EXERCISE OBJECTIVE>
Scan the entries below for "begin" and copy each line that holds it.
------------------------
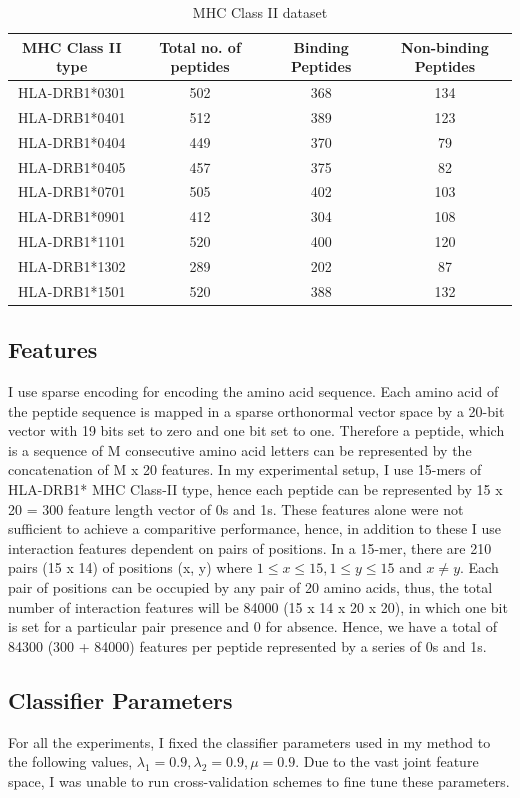 \documentclass[conference,10pt,draftclsnofoot,onecolumn]{IEEEtran}
\begin{document}
\begin{table}[!t]
\caption{MHC Class II dataset}
\label{tab:dataset}
\centering
\begin{tabular}{|c||c||c||c|}
\hline
MHC Class II type & Total no. of peptides & Binding Peptides & Non-binding Peptides\\
\hline
HLA-DRB1*0301 & 502 & 368 & 134\\
\hline
HLA-DRB1*0401 & 512 & 389 & 123\\
\hline
HLA-DRB1*0404 & 449 & 370 & 79\\
\hline
HLA-DRB1*0405 & 457 & 375 & 82\\
\hline
HLA-DRB1*0701 & 505 & 402 & 103\\
\hline
HLA-DRB1*0901 & 412 & 304 & 108\\
\hline
HLA-DRB1*1101 & 520 & 400 & 120\\
\hline
HLA-DRB1*1302 & 289 & 202 & 87\\
\hline
HLA-DRB1*1501 & 520 & 388 & 132\\
\hline
\end{tabular}
\end{table}

\subsection{Features}
\label{subsec:features}
I use sparse encoding \cite{qian88} for encoding the amino acid sequence. Each amino acid of the peptide sequence is mapped in a sparse orthonormal vector space by a 20-bit vector with 19 bits set to zero and one bit set to one. Therefore a peptide, which is a sequence of M consecutive amino acid letters can be represented by the concatenation of M x 20 features. In my experimental setup, I use 15-mers of HLA-DRB1* MHC Class-II type, hence each peptide can be represented by 15 x 20 = 300 feature length vector of 0s and 1s. These features alone were not sufficient to achieve a comparitive performance, hence, in addition to these I use interaction features dependent on pairs of positions. In a 15-mer, there are 210 pairs (15 x 14) of positions (x, y) where $1 \le x \le 15, 1 \le y \le 15$ and $x \ne y$. Each pair of positions can be occupied by any pair of 20 amino acids, thus, the total number of interaction features will be 84000 (15 x 14 x 20 x 20), in which one bit is set for a particular pair presence and 0 for absence. Hence, we have a total of 84300 (300 + 84000) features per peptide represented by a series of 0s and 1s.

\subsection{Classifier Parameters}
\label{subsec:params}
For all the experiments, I fixed the classifier parameters used in my method to the following values, $\lambda_1 = 0.9, \lambda_2 = 0.9, \mu = 0.9$. Due to the vast joint feature space, I was unable to run cross-validation schemes to fine tune these parameters.
\end{document}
------------------------
WRITTEN SOLUTION>
\begin{document}
\begin{table}[!t]
\begin{tabular}{|c||c||c||c|}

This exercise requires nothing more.